Donor‐Acceptor Polymers for Organic Electrochemical Transistors

Donor‐Acceptor Polymers for Organic Electrochemical Transistors

Author: Angewandte Chemie International Edition

Organic electrochemical transistors (OECTs) are electronic devices that can convert biological stimuli (e.g, ion fluxes) into electrical signals. This makes them useful for monitoring metabolic processes in living systems. OECTs consist of a semiconductor or conductor thin-film, called “channel” and usually made of a conjugated polymer, which is in direct contact with an electrolyte.

Ethylene glycol (EG)-functionalized organic semiconductors are promising channel materials. Currently, the highest performing EG-functionalized semiconductors for OECT applications are based on all‐donor backbones. However, donor–acceptor polymer backbones could minimize side‐reactions and improve the safety and performance of OECTs.
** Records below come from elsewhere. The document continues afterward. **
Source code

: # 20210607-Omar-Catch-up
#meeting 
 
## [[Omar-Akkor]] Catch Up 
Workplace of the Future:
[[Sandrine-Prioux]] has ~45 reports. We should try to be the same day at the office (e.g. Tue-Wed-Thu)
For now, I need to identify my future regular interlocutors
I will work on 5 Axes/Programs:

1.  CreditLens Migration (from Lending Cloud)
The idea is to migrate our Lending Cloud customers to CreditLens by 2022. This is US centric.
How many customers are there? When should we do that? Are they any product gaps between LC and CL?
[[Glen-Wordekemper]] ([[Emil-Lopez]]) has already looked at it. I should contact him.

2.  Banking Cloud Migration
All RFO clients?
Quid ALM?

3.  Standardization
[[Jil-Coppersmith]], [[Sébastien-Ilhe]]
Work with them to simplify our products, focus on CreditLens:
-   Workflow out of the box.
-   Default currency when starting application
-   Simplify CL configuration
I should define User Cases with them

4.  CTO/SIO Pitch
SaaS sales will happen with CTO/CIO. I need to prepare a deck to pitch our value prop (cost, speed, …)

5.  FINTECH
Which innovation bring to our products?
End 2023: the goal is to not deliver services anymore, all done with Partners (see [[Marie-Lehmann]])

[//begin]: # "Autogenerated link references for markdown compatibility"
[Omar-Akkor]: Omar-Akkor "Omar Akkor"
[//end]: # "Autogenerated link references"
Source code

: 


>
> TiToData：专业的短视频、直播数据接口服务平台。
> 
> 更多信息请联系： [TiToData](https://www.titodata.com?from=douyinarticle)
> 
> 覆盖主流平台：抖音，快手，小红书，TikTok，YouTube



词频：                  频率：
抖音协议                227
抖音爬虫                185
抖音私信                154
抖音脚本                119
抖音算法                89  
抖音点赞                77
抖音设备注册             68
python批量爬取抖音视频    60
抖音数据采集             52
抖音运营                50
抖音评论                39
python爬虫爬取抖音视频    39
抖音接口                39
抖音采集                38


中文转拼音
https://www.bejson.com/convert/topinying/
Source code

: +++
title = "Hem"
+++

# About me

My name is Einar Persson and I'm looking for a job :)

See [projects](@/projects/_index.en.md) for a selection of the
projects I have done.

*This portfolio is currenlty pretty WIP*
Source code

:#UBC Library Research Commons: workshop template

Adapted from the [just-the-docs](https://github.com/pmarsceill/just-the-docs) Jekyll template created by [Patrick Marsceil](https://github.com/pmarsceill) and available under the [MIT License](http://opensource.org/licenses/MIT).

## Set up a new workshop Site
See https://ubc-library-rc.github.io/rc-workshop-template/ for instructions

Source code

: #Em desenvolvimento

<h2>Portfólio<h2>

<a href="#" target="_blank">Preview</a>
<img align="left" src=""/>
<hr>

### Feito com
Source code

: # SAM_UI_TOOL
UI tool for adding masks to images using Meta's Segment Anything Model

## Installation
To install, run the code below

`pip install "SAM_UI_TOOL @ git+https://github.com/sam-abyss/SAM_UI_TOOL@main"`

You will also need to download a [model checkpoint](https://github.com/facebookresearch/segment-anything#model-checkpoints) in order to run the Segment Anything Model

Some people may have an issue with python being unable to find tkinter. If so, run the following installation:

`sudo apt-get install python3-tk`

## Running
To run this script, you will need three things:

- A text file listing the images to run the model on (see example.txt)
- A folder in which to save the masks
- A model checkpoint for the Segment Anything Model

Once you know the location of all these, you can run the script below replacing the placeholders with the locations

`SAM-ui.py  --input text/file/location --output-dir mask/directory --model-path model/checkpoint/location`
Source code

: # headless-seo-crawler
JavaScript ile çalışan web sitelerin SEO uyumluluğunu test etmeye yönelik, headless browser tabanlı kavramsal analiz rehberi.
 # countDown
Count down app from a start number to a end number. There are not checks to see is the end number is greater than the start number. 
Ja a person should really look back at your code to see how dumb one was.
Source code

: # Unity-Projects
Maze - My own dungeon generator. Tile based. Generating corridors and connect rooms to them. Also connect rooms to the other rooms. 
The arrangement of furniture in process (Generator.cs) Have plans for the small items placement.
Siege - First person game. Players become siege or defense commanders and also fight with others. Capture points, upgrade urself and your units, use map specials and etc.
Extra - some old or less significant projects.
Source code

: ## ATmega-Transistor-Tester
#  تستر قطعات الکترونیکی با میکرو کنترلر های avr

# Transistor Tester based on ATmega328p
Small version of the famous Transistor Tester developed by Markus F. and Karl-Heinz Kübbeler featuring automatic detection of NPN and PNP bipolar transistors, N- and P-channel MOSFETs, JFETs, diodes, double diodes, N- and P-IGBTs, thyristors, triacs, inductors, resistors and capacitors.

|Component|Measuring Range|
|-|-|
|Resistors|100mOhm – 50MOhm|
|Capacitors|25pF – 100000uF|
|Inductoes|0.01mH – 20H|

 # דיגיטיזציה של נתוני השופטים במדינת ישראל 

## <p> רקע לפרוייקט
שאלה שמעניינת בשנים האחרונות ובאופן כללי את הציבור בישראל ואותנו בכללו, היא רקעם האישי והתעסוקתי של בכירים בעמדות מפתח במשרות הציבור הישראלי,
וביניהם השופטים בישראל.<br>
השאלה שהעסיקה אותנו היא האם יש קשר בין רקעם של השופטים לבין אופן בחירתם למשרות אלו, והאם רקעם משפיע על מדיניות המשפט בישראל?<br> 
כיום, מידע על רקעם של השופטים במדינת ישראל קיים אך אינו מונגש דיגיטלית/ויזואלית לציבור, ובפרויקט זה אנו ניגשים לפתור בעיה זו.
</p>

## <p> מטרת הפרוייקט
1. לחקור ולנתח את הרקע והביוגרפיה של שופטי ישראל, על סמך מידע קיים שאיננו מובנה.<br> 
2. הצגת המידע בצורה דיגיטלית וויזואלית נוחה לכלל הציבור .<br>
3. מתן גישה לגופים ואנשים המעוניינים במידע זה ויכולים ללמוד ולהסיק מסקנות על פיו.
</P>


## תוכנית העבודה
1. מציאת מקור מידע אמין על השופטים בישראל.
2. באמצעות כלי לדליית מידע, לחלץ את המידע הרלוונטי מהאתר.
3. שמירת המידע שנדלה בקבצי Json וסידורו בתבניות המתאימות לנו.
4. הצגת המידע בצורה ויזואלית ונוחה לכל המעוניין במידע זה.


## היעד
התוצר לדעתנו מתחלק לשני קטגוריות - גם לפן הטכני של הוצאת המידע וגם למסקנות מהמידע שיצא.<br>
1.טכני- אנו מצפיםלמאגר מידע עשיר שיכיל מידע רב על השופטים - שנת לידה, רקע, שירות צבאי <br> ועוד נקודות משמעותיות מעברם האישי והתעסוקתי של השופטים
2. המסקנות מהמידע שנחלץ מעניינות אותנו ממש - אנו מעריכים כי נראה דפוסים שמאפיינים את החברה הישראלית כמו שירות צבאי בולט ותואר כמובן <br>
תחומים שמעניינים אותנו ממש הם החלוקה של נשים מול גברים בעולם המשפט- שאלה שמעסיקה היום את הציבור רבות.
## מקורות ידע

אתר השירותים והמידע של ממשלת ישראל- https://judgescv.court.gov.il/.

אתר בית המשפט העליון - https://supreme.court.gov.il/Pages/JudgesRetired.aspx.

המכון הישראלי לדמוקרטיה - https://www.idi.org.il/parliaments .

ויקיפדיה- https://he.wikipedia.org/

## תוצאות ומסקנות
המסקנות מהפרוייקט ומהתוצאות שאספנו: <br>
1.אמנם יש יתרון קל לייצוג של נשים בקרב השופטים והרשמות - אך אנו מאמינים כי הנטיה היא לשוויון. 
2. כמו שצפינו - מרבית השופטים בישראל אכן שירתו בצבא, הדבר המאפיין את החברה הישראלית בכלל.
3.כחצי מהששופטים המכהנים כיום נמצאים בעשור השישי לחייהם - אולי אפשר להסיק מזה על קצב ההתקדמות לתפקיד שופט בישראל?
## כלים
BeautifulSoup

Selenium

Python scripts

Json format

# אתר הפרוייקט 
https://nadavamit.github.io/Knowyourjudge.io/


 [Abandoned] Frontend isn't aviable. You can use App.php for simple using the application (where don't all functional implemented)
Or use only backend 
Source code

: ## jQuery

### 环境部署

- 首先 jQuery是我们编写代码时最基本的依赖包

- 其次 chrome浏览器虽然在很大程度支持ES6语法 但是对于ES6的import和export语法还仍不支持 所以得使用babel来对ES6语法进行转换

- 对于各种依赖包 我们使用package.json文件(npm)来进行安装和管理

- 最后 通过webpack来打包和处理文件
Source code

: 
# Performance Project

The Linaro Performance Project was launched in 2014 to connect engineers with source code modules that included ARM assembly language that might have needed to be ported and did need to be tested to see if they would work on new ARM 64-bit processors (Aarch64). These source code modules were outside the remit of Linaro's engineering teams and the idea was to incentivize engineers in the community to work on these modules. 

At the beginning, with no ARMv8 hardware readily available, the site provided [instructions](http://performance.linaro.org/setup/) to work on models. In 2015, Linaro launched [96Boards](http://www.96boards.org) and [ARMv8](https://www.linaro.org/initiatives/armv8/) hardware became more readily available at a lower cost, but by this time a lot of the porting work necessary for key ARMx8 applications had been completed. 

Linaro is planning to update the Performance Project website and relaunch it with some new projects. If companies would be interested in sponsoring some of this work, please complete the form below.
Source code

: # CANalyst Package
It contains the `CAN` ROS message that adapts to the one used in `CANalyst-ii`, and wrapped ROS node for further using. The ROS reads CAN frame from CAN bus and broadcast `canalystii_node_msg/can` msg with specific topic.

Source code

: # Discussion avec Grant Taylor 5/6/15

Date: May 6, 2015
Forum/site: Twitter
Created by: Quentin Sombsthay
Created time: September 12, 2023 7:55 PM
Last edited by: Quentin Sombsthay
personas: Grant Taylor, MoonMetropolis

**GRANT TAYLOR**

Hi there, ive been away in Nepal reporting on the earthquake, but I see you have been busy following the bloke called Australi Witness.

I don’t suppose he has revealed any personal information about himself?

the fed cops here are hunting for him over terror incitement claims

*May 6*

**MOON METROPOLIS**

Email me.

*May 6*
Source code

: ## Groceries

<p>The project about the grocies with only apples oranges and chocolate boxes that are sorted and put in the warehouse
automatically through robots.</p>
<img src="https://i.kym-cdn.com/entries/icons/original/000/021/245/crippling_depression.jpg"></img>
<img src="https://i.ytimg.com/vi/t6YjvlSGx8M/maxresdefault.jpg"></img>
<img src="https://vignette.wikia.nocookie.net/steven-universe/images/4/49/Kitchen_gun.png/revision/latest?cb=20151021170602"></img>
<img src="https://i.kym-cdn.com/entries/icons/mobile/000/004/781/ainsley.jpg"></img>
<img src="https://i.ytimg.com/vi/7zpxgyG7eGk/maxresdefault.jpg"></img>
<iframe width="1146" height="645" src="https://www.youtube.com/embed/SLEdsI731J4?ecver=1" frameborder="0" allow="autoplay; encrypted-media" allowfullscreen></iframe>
Maximilian Moser, University of Oxford, UK, Iain McCulloch, University of Oxford and King Abdullah University of Science and Technology (KAUST), Thuwal, Saudi Arabia, and colleagues have synthesized three EG-functionalized donor-acceptor conjugated polymers based on diketopyrrolopyrrole (DPP) that provide OECT performances similar to those of all‐donor polymers. The team synthesized thiophene-flanked DPP units via a condensation reaction between diethyl succinate and 2‐thiophenecarbonitrile. The DPP unit was then functionalized with triethylene glycol chains and brominated to give a DPP-based monomer. This monomer was used in Stille cross‐coupling polymerizations with either 2,5-bis(trimethylstannyl)thieno[3,2-b]thiophene, 5,5’-bis(trimethylstannyl)-2,2’-bithiophene, or (3,3′-dimethoxy-[2,2′-bithiophene]-5,5′-diyl)bis(trimethylstannane) to give the three different polymers.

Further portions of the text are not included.